__What to work on__. Within the entries below, count the lines that hold the string "packages" and give only that number.

Saved entries
══════════

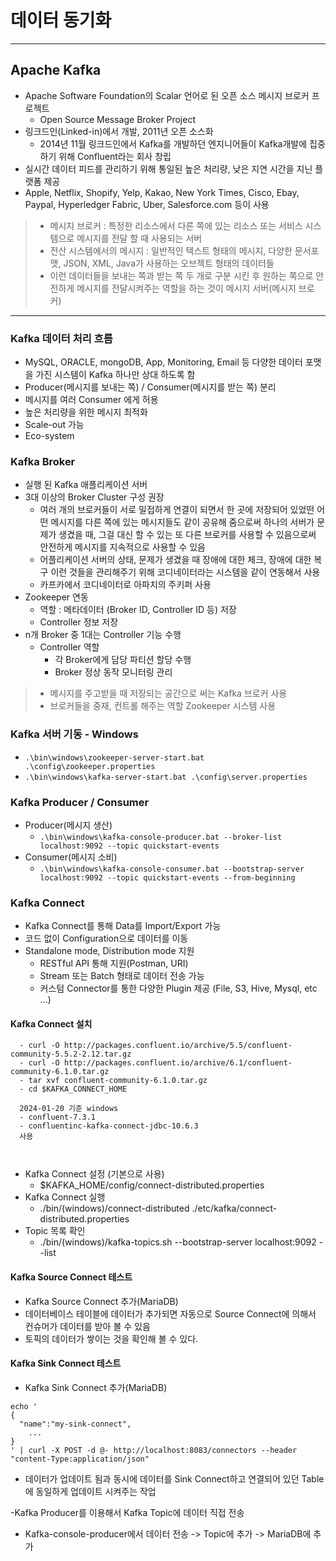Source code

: # 데이터 동기화

---

## Apache Kafka
- Apache Software Foundation의 Scalar 언어로 된 오픈 소스 메시지 브로커 프로젝트
  - Open Source Message Broker Project
- 링크드인(Linked-in)에서 개발, 2011년 오픈 소스화
  - 2014년 11월 링크드인에서 Kafka를 개발하던 엔지니어들이 Kafka개발에 집중하기 위해 Confluent라는 회사 창립
- 실시간 데이터 피드를 관리하기 위해 통일된 높은 처리량, 낮은 지연 시간을 지닌 플랫폼 제공
- Apple, Netflix, Shopify, Yelp, Kakao, New York Times, Cisco, Ebay, Paypal, Hyperledger Fabric, Uber, Salesforce.com 등이 사용

> - 메시지 브로커 : 특정한 리소스에서 다른 쪽에 있는 리소스 또는 서비스 시스템으로 메시지를 전달 할 때 사용되는 서버
> - 전산 시스템에서의 메시지 : 일반적인 텍스트 형태의 메시지, 다양한 문서포맷, JSON, XML, Java가 사용하는 오브젝트 형태의 데이터들
> - 이런 데이터들을 보내는 쪽과 받는 쪽 두 개로 구분 시킨 후 원하는 쪽으로 안전하게 메시지를 전달시켜주는 역할을 하는 것이 메시지 서버(메시지 브로커)

---

### Kafka 데이터 처리 흐름
- MySQL, ORACLE, mongoDB, App, Monitoring, Email 등 다양한 데이터 포맷을 가진 시스템이 Kafka 하나만 상대 하도록 함
- Producer(메시지를 보내는 쪽) / Consumer(메시지를 받는 쪽) 분리
- 메시지를 여러 Consumer 에게 허용
- 높은 처리량을 위한 메시지 최적화
- Scale-out 가능
- Eco-system

### Kafka Broker
- 실행 된 Kafka 애플리케이션 서버
- 3대 이상의 Broker Cluster 구성 권장
  - 여러 개의 브로커들이 서로 밀접하게 연결이 되면서 한 곳에 저장되어 있었떤 어떤 메시지를 다른 쪽에 있는 메시지들도 같이 공유해 줌으로써 하나의 서버가 문제가 생겼을 때, 그걸 대신 할 수 있는 또 다른 브로커를 사용할 수 있음으로써 안전하게 메시지를 지속적으로 사용할 수 있음
  - 어플리케이션 서버의 상태, 문제가 생겼을 때 장애에 대한 체크, 장애에 대한 복구 이런 것들을 관리해주기 위해 코디네이터라는 시스템을 같이 연동해서 사용
  - 카프카에서 코디네이터로 아파치의 주키퍼 사용
- Zookeeper 연동
  - 역할 : 메타데이터 (Broker ID, Controller ID 등) 저장
  - Controller 정보 저장
- n개 Broker 중 1대는 Controller 기능 수행
  - Controller 역할
    - 각 Broker에게 담당 파티션 할당 수행
    - Broker 정상 동작 모니터링 관리

> - 메시지를 주고받을 때 저장되는 공간으로 써는 Kafka 브로커 사용
> - 브로커들을 중재, 컨트롤 해주는 역할 Zookeeper 시스템 사용 

### Kafka 서버 기동 - Windows
- `.\bin\windows\zookeeper-server-start.bat .\config\zookeeper.properties`
- `.\bin\windows\kafka-server-start.bat .\config\server.properties`

### Kafka Producer / Consumer
- Producer(메시지 생산)
  - `.\bin\windows\kafka-console-producer.bat --broker-list localhost:9092 --topic quickstart-events`
- Consumer(메시지 소비)
  - `.\bin\windows\kafka-console-consumer.bat --bootstrap-server localhost:9092 --topic quickstart-events --from-beginning`

### Kafka Connect
- Kafka Connect를 통해 Data를 Import/Export 가능
- 코드 없이 Configuration으로 데이터를 이동
- Standalone mode, Distribution mode 지원
  - RESTful API 통해 지원(Postman, URI)
  - Stream 또는 Batch 형태로 데이터 전송 가능
  - 커스텀 Connector를 통한 다양한 Plugin 제공 (File, S3, Hive, Mysql, etc ...)

#### Kafka Connect 설치
```text
  - curl -O http://packages.confluent.io/archive/5.5/confluent-community-5.5.2-2.12.tar.gz
  - curl -O http://packages.confluent.io/archive/6.1/confluent-community-6.1.0.tar.gz
  - tar xvf confluent-community-6.1.0.tar.gz
  - cd $KAFKA_CONNECT_HOME
  
  2024-01-20 기준 windows
  - confluent-7.3.1
  - confluentinc-kafka-connect-jdbc-10.6.3 
  사용
  
  
```
- Kafka Connect 설정 (기본으로 사용)
  - $KAFKA_HOME/config/connect-distributed.properties
- Kafka Connect 실행
  - ./bin/(windows)/connect-distributed ./etc/kafka/connect-distributed.properties
- Topic 목록 확인
  - ./bin/(windows)/kafka-topics.sh --bootstrap-server localhost:9092 --list

#### Kafka Source Connect 테스트
- Kafka Source Connect 추가(MariaDB)
- 데이터베이스 테이블에 데이터가 추가되면 자동으로 Source Connect에 의해서 컨슈머가 데이터를 받아 볼 수 있음
- 토픽의 데이터가 쌓이는 것을 확인해 볼 수 있다.

#### Kafka Sink Connect 테스트
- Kafka Sink Connect 추가(MariaDB)
```
echo '
{
  "name":"my-sink-connect",
    ...
}
' | curl -X POST -d @- http://localhost:8083/connectors --header "content-Type:application/json"
```
- 데이터가 업데이트 됨과 동시에 데이터를 Sink Connect하고 연결되어 있던 Table에 동일하게 업데이트 시켜주는 작업

-Kafka Producer를 이용해서 Kafka Topic에 데이터 직접 전송
  - Kafka-console-producer에서 데이터 전송 -> Topic에 추가 -> MariaDB에 추가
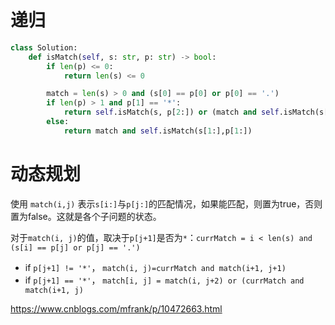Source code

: # 递归

```python
class Solution:
    def isMatch(self, s: str, p: str) -> bool:
        if len(p) <= 0:
            return len(s) <= 0

        match = len(s) > 0 and (s[0] == p[0] or p[0] == '.')
        if len(p) > 1 and p[1] == '*':
            return self.isMatch(s, p[2:]) or (match and self.isMatch(s[1:], p))
        else:
            return match and self.isMatch(s[1:],p[1:])
```

# 动态规划

使用 `match(i,j)` 表示`s[i:]`与`p[j:]`的匹配情况，如果能匹配，则置为true，否则置为false。这就是各个子问题的状态。

对于`match(i, j)`的值，取决于`p[j+1]`是否为`*`：`currMatch = i < len(s) and (s[i] == p[j] or p[j] == '.')`
- if `p[j+1] != '*'`， `match(i, j)=currMatch and match(i+1, j+1)`
- if `p[j+1] == '*'`， `match[i, j] = match(i, j+2) or (currMatch and match(i+1, j)`

https://www.cnblogs.com/mfrank/p/10472663.html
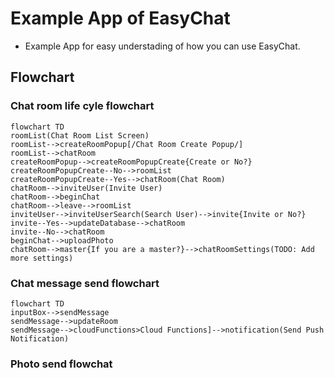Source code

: # Example App of EasyChat

* Example App for easy understading of how you can use EasyChat.



## Flowchart


### Chat room life cyle flowchart


```mermaid
flowchart TD
roomList(Chat Room List Screen)
roomList-->createRoomPopup[/Chat Room Create Popup/]
roomList-->chatRoom
createRoomPopup-->createRoomPopupCreate{Create or No?}
createRoomPopupCreate--No-->roomList
createRoomPopupCreate--Yes-->chatRoom(Chat Room)
chatRoom-->inviteUser(Invite User)
chatRoom-->beginChat
chatRoom-->leave-->roomList
inviteUser-->inviteUserSearch(Search User)-->invite{Invite or No?}
invite--Yes-->updateDatabase-->chatRoom
invite--No-->chatRoom
beginChat-->uploadPhoto
chatRoom-->master{If you are a master?}-->chatRoomSettings(TODO: Add more settings)
```





### Chat message send flowchart

```mermaid
flowchart TD
inputBox-->sendMessage
sendMessage-->updateRoom
sendMessage-->cloudFunctions>Cloud Functions]-->notification(Send Push Notification)
```

### Photo send flowchat

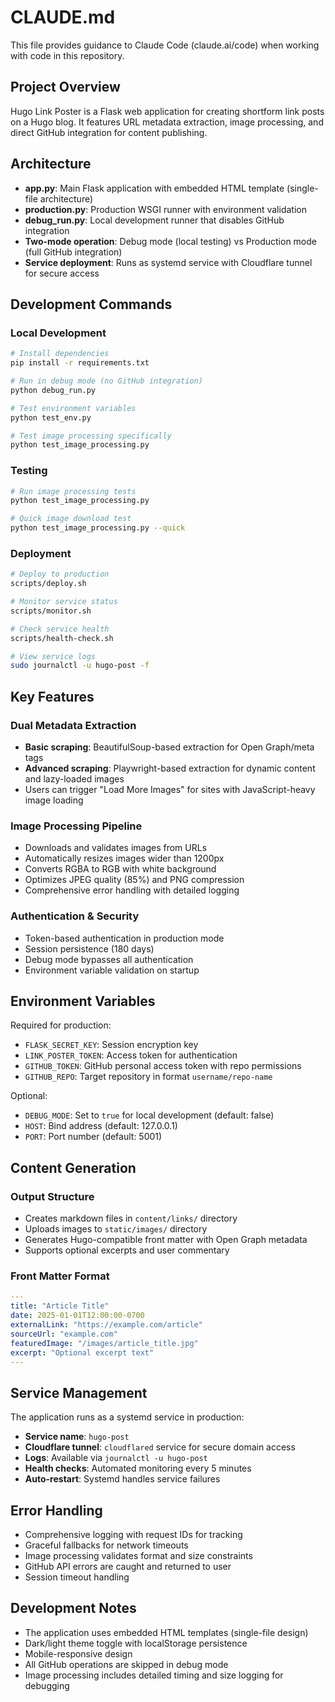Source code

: # CLAUDE.md

This file provides guidance to Claude Code (claude.ai/code) when working with code in this repository.

## Project Overview

Hugo Link Poster is a Flask web application for creating shortform link posts on a Hugo blog. It features URL metadata extraction, image processing, and direct GitHub integration for content publishing.

## Architecture

- **app.py**: Main Flask application with embedded HTML template (single-file architecture)
- **production.py**: Production WSGI runner with environment validation
- **debug_run.py**: Local development runner that disables GitHub integration
- **Two-mode operation**: Debug mode (local testing) vs Production mode (full GitHub integration)
- **Service deployment**: Runs as systemd service with Cloudflare tunnel for secure access

## Development Commands

### Local Development
```bash
# Install dependencies
pip install -r requirements.txt

# Run in debug mode (no GitHub integration)
python debug_run.py

# Test environment variables
python test_env.py

# Test image processing specifically
python test_image_processing.py
```

### Testing
```bash
# Run image processing tests
python test_image_processing.py

# Quick image download test
python test_image_processing.py --quick
```

### Deployment
```bash
# Deploy to production
scripts/deploy.sh

# Monitor service status
scripts/monitor.sh

# Check service health
scripts/health-check.sh

# View service logs
sudo journalctl -u hugo-post -f
```

## Key Features

### Dual Metadata Extraction
- **Basic scraping**: BeautifulSoup-based extraction for Open Graph/meta tags
- **Advanced scraping**: Playwright-based extraction for dynamic content and lazy-loaded images
- Users can trigger "Load More Images" for sites with JavaScript-heavy image loading

### Image Processing Pipeline
- Downloads and validates images from URLs
- Automatically resizes images wider than 1200px
- Converts RGBA to RGB with white background
- Optimizes JPEG quality (85%) and PNG compression
- Comprehensive error handling with detailed logging

### Authentication & Security
- Token-based authentication in production mode
- Session persistence (180 days)
- Debug mode bypasses all authentication
- Environment variable validation on startup

## Environment Variables

Required for production:
- `FLASK_SECRET_KEY`: Session encryption key
- `LINK_POSTER_TOKEN`: Access token for authentication  
- `GITHUB_TOKEN`: GitHub personal access token with repo permissions
- `GITHUB_REPO`: Target repository in format `username/repo-name`

Optional:
- `DEBUG_MODE`: Set to `true` for local development (default: false)
- `HOST`: Bind address (default: 127.0.0.1)
- `PORT`: Port number (default: 5001)

## Content Generation

### Output Structure
- Creates markdown files in `content/links/` directory
- Uploads images to `static/images/` directory
- Generates Hugo-compatible front matter with Open Graph metadata
- Supports optional excerpts and user commentary

### Front Matter Format
```yaml
---
title: "Article Title"
date: 2025-01-01T12:00:00-0700
externalLink: "https://example.com/article"
sourceUrl: "example.com"
featuredImage: "/images/article_title.jpg"
excerpt: "Optional excerpt text"
---
```

## Service Management

The application runs as a systemd service in production:
- **Service name**: `hugo-post`
- **Cloudflare tunnel**: `cloudflared` service for secure domain access
- **Logs**: Available via `journalctl -u hugo-post`
- **Health checks**: Automated monitoring every 5 minutes
- **Auto-restart**: Systemd handles service failures

## Error Handling

- Comprehensive logging with request IDs for tracking
- Graceful fallbacks for network timeouts
- Image processing validates format and size constraints
- GitHub API errors are caught and returned to user
- Session timeout handling

## Development Notes

- The application uses embedded HTML templates (single-file design)
- Dark/light theme toggle with localStorage persistence
- Mobile-responsive design
- All GitHub operations are skipped in debug mode
- Image processing includes detailed timing and size logging for debugging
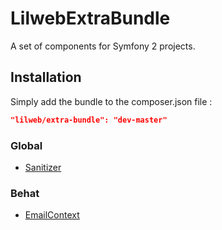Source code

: # LilwebExtraBundle

A set of components for Symfony 2 projects.

## Installation

Simply add the bundle to the composer.json file :

```json
"lilweb/extra-bundle": "dev-master"
```

### Global

 - [Sanitizer](Resources/doc/Sanitizer.md)


### Behat

 - [EmailContext](Resources/doc/EmailContext.md)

══════════

__Your solution__. 2